TASK DIRECTIONS: Produce a faithful copy of every record below, without the pictures.

"""

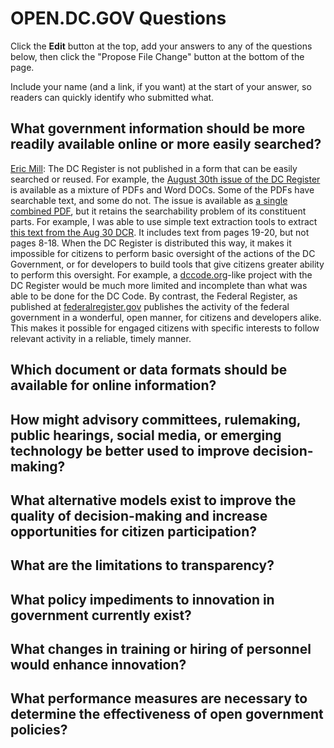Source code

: # OPEN.DC.GOV Questions

Click the **Edit** button at the top, add your answers to any of the questions below, then click the "Propose File Change" button at the bottom of the page. 

Include your name (and a link, if you want) at the start of your answer, so readers can quickly identify who submitted what.

## What government information should be more readily available online or more easily searched?

[Eric Mill](/konklone): The DC Register is not published in a form that can be easily searched or reused. For example, the [August 30th issue of the DC Register](http://www.dcregs.dc.gov/Gateway/IssueHome.aspx?IssueId=411) is available as a mixture of PDFs and Word DOCs. Some of the PDFs have searchable text, and some do not. The issue is available as [a single combined PDF](http://www.dcregs.dc.gov/Notice/DownLoad.aspx?IssueFileID=38235), but it retains the searchability problem of its constituent parts. For example, I was able to use simple text extraction tools to extract [this text from the Aug 30 DCR](https://gist.github.com/konklone/7352947). It includes text from pages 19-20, but not pages 8-18. When the DC Register is distributed this way, it makes it impossible for citizens to perform basic oversight of the actions of the DC Government, or for developers to build tools that give citizens greater ability to perform this oversight. For example, a [dccode.org](http://dccode.org/browser/)-like project with the DC Register would be much more limited and incomplete than what was able to be done for the DC Code. By contrast, the Federal Register, as published at [federalregister.gov](https://www.federalregister.gov) publishes the activity of the federal government in a wonderful, open manner, for citizens and developers alike. This makes it possible for engaged citizens with specific interests to follow relevant activity in a reliable, timely manner.

## Which document or data formats should be available for online information?

## How might advisory committees, rulemaking, public hearings, social media, or emerging technology be better used to improve decision-making?

## What alternative models exist to improve the quality of decision-making and increase opportunities for citizen participation?

## What are the limitations to transparency?

## What policy impediments to innovation in government currently exist?

## What changes in training or hiring of personnel would enhance innovation?

## What performance measures are necessary to determine the effectiveness of open government policies?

"""

RESPONSE BOX:
Source code

: # OPEN.DC.GOV Questions

Click the **Edit** button at the top, add your answers to any of the questions below, then click the "Propose File Change" button at the bottom of the page. 

Include your name (and a link, if you want) at the start of your answer, so readers can quickly identify who submitted what.

## What government information should be more readily available online or more easily searched?

[Eric Mill](/konklone): The DC Register is not published in a form that can be easily searched or reused. For example, the [August 30th issue of the DC Register](http://www.dcregs.dc.gov/Gateway/IssueHome.aspx?IssueId=411) is available as a mixture of PDFs and Word DOCs. Some of the PDFs have searchable text, and some do not. The issue is available as [a single combined PDF](http://www.dcregs.dc.gov/Notice/DownLoad.aspx?IssueFileID=38235), but it retains the searchability problem of its constituent parts. For example, I was able to use simple text extraction tools to extract [this text from the Aug 30 DCR](https://gist.github.com/konklone/7352947). It includes text from pages 19-20, but not pages 8-18. When the DC Register is distributed this way, it makes it impossible for citizens to perform basic oversight of the actions of the DC Government, or for developers to build tools that give citizens greater ability to perform this oversight. For example, a [dccode.org](http://dccode.org/browser/)-like project with the DC Register would be much more limited and incomplete than what was able to be done for the DC Code. By contrast, the Federal Register, as published at [federalregister.gov](https://www.federalregister.gov) publishes the activity of the federal government in a wonderful, open manner, for citizens and developers alike. This makes it possible for engaged citizens with specific interests to follow relevant activity in a reliable, timely manner.

## Which document or data formats should be available for online information?

## How might advisory committees, rulemaking, public hearings, social media, or emerging technology be better used to improve decision-making?

## What alternative models exist to improve the quality of decision-making and increase opportunities for citizen participation?

## What are the limitations to transparency?

## What policy impediments to innovation in government currently exist?

## What changes in training or hiring of personnel would enhance innovation?

## What performance measures are necessary to determine the effectiveness of open government policies?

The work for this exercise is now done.